Step 3: Normalize and Compare

Extracted data won’t match exactly across documents. Here’s what we see:
FieldID CardUtility BillW-9
NameIMA CARDHOLDERIMA CARDHOLDERIma Cardholder
CityANYTOWNAndytownAndytown
Street2570 24TH STREET2570 24th Street2570 24th Street
These are clearly the same person at the same address, but string comparison would fail.

Normalization Functions

Normalization standardizes these variations:
  • Uppercase everything
  • Convert abbreviations (“STREET” → “ST”)
  • Remove punctuation
  • Collapse extra whitespace
import re

def normalize_name(name):
    """Normalize name for comparison."""
    if not name:
        return ""
    # Uppercase, remove extra spaces, remove punctuation
    name = name.upper().strip()
    name = re.sub(r'[^\w\s]', '', name)
    name = re.sub(r'\s+', ' ', name)
    return name

def normalize_address(address):
    """Normalize address for comparison."""
    if not address:
        return ""
    address = address.upper().strip()
    # Standardize common abbreviations
    replacements = {
        'STREET': 'ST',
        'AVENUE': 'AVE',
        'BOULEVARD': 'BLVD',
        'DRIVE': 'DR',
        'ROAD': 'RD',
        'LANE': 'LN',
        'COURT': 'CT',
    }
    for full, abbrev in replacements.items():
        address = address.replace(full, abbrev)
    address = re.sub(r'[^\w\s]', '', address)
    address = re.sub(r'\s+', ' ', address)
    return address

def parse_city_state_zip(city_state_zip):
    """Parse 'City, ST 12345' format into components."""
    if not city_state_zip:
        return "", "", ""
    # Pattern: City, State ZIP
    match = re.match(r'(.+),\s*([A-Z]{2})\s*(\d{5})', city_state_zip.upper())
    if match:
        return match.group(1).strip(), match.group(2), match.group(3)
    return city_state_zip, "", ""
After normalization:
  • “IMA CARDHOLDER” → “IMA CARDHOLDER”
  • “Ima Cardholder” → “IMA CARDHOLDER” ✓ Match!
  • “2570 24TH STREET” → “2570 24TH ST”
  • “2570 24th Street” → “2570 24TH ST” ✓ Match!

Why Fuzzy Matching?

Even after normalization, OCR errors and typos happen. “ANYTOWN” vs “ANDYTOWN” is a single character difference. It’s likely the same city, not a fraudulent mismatch. Fuzzy matching with an 85% similarity threshold catches these while rejecting genuine mismatches:
def fuzzy_match(str1, str2, threshold=0.85):
    """Check if two strings match above threshold."""
    if not str1 or not str2:
        return False
    str1, str2 = str1.upper(), str2.upper()
    if str1 == str2:
        return True
    # Simple character-level similarity
    matches = sum(c1 == c2 for c1, c2 in zip(str1, str2))
    max_len = max(len(str1), len(str2))
    similarity = matches / max_len if max_len > 0 else 0
    return similarity >= threshold

Step 4: Verification Strategy

Our verification uses two tiers of checks: Critical checks (must pass):
  1. Name match - Name must match across all three documents
  2. Address match - Address must match (street, state, ZIP)
Warning checks (informational): 3. ID not expired - Government ID should be valid 4. Recent bill - Utility bill should be within 90 days If critical checks pass, verification succeeds even with warnings. This matches real-world KYC where an expired ID triggers re-verification but doesn’t necessarily block the user.

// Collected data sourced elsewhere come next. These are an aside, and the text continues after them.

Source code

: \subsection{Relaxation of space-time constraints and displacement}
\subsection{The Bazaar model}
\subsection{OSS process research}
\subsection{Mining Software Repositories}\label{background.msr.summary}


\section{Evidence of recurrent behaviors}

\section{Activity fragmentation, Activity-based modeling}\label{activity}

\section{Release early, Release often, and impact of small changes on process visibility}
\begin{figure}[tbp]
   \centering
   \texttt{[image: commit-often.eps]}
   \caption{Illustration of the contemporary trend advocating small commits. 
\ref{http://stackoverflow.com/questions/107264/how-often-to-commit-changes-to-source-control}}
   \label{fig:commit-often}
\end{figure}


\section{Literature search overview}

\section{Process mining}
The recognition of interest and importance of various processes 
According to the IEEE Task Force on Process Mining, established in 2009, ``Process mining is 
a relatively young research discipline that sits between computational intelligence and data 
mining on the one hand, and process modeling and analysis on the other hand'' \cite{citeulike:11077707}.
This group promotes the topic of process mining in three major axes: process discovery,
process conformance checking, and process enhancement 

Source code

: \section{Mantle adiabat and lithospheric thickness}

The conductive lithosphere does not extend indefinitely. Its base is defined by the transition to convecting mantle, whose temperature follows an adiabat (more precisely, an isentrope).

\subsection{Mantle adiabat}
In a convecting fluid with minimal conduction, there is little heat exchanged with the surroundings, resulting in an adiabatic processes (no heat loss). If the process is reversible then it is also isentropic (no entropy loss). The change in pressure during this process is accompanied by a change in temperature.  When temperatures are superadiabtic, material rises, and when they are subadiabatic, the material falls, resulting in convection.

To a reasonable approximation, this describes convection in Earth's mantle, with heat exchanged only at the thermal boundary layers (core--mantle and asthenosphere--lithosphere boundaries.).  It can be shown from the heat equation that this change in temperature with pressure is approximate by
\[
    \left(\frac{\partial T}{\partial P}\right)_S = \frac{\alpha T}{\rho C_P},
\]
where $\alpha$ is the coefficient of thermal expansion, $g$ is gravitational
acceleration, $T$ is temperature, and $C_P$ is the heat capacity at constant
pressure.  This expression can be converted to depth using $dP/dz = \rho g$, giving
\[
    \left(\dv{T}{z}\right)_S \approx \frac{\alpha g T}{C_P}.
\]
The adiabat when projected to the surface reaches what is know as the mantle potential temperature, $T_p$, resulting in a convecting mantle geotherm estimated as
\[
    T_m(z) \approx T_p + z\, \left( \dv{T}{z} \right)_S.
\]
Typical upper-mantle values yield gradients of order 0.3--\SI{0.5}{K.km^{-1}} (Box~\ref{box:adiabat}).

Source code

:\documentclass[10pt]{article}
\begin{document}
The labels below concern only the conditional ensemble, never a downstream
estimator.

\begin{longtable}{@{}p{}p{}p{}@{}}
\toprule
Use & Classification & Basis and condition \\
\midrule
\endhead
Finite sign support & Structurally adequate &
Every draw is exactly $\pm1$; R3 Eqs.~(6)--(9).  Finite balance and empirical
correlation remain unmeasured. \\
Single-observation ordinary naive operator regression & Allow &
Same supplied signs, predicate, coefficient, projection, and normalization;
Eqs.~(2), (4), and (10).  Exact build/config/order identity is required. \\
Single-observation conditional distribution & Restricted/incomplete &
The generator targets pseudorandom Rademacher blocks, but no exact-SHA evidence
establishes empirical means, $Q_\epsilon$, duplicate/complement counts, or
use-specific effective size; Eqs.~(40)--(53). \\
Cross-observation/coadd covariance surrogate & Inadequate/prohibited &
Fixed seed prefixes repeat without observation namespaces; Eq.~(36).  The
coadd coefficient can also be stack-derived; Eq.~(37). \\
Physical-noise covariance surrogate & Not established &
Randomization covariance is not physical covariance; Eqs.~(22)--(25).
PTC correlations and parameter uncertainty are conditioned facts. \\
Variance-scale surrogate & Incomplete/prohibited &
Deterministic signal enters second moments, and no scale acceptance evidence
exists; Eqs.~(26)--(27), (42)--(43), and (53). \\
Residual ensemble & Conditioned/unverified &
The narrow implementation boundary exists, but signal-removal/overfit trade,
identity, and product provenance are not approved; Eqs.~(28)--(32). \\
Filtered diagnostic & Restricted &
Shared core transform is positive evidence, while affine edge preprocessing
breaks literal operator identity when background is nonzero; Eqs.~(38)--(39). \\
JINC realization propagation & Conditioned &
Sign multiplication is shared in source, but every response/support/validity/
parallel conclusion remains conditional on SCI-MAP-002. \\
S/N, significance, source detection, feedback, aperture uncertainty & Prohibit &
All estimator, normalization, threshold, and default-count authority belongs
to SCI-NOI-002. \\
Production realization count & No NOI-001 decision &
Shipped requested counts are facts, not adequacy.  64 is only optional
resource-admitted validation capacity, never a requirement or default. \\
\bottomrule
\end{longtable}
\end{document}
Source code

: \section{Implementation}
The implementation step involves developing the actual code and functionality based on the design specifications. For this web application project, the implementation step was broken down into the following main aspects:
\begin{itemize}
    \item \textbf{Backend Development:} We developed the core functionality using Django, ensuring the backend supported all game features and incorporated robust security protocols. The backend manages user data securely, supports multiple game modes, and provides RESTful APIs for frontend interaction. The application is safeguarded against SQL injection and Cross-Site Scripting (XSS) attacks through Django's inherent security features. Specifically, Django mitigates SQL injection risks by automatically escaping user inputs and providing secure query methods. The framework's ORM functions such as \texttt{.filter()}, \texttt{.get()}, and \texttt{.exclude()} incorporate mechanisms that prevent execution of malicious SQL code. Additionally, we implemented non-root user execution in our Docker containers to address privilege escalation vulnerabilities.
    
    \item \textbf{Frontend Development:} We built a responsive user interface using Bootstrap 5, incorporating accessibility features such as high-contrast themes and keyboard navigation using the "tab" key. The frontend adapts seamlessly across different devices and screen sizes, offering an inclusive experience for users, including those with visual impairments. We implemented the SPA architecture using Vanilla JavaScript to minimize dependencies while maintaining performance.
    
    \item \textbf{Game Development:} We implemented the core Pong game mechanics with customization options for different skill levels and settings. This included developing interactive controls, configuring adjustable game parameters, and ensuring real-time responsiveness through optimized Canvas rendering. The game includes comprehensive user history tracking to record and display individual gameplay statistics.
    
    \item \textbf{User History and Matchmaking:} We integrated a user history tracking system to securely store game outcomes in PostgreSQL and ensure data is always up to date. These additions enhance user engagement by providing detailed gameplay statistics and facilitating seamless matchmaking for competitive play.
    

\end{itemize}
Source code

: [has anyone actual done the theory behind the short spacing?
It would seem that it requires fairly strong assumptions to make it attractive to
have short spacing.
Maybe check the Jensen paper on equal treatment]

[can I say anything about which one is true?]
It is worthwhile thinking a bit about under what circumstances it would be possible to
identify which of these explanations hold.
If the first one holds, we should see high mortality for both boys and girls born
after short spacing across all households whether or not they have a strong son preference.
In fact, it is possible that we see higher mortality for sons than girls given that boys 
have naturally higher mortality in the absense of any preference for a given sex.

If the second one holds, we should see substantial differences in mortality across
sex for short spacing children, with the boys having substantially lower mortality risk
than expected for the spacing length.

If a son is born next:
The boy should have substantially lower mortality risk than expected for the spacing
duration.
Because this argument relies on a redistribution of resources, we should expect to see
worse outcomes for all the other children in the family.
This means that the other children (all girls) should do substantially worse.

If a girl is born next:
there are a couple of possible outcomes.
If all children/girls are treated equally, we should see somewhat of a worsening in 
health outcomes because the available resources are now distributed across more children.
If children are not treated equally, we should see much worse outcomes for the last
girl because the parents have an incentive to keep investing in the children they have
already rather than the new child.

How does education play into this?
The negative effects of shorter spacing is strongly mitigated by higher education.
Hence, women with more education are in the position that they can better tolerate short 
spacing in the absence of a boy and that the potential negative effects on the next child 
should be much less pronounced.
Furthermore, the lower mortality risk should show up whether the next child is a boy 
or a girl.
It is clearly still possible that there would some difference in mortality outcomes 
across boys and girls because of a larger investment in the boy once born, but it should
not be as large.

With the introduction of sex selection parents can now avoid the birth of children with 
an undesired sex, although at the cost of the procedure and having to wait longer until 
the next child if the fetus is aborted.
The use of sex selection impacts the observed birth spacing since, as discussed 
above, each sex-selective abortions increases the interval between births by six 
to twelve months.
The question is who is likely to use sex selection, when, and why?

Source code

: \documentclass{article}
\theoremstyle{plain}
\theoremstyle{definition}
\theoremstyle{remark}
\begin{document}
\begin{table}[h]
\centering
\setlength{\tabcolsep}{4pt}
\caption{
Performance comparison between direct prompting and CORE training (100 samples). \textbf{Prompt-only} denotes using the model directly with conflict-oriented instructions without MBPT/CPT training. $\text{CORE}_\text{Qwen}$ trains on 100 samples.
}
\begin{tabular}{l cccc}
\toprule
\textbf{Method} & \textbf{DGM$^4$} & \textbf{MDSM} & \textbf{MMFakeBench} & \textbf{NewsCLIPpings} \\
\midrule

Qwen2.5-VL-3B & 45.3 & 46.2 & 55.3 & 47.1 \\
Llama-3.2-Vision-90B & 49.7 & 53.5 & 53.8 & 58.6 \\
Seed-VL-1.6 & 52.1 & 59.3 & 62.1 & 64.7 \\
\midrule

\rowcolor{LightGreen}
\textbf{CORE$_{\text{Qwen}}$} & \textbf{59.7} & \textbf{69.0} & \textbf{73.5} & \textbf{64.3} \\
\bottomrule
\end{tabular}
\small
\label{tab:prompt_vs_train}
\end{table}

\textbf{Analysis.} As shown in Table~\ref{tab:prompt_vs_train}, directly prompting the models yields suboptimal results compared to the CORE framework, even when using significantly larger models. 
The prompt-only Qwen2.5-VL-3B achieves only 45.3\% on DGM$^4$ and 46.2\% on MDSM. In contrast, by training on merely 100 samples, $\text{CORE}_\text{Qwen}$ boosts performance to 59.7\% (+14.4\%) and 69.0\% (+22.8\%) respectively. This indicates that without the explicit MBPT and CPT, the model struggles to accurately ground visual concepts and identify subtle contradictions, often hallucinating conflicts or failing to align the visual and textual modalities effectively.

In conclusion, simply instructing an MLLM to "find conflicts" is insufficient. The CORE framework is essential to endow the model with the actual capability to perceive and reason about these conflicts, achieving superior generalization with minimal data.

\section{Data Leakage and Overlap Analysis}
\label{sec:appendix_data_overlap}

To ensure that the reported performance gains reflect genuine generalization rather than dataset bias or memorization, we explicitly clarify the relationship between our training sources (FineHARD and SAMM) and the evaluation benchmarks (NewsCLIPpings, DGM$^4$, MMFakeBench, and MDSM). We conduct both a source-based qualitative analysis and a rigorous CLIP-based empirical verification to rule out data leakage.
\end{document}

Implementing Name Matching

Compare normalized names across all document pairs. All three must match:
def check_name_match(extracted):
    """Check if names match across all documents."""
    id_name = normalize_name(extracted["id_card"].get("full_name", ""))
    bill_name = normalize_name(extracted["utility_bill"].get("account_holder", ""))
    w9_name = normalize_name(extracted["w9"].get("name", ""))

    id_vs_bill = fuzzy_match(id_name, bill_name)
    id_vs_w9 = fuzzy_match(id_name, w9_name)
    bill_vs_w9 = fuzzy_match(bill_name, w9_name)

    passed = id_vs_bill and id_vs_w9 and bill_vs_w9

    return {
        "check": "name_match",
        "passed": passed,
        "details": {
            "id_card": id_name,
            "utility_bill": bill_name,
            "w9": w9_name,
            "id_vs_bill": id_vs_bill,
            "id_vs_w9": id_vs_w9,
            "bill_vs_w9": bill_vs_w9
        }
    }

Implementing Address Matching

Address matching is trickier. We check street, state, and ZIP separately. The W-9 combines city/state/zip into one field, so we parse it first.
def check_address_match(extracted):
    """Check if addresses match across all documents."""
    # ID card address
    id_address = normalize_address(extracted["id_card"].get("address", ""))
    id_state = extracted["id_card"].get("state", "").upper()
    id_zip = extracted["id_card"].get("zip_code", "")

    # Utility bill address
    bill_address = normalize_address(extracted["utility_bill"].get("service_address", ""))
    bill_state = extracted["utility_bill"].get("state", "").upper()
    bill_zip = extracted["utility_bill"].get("zip_code", "")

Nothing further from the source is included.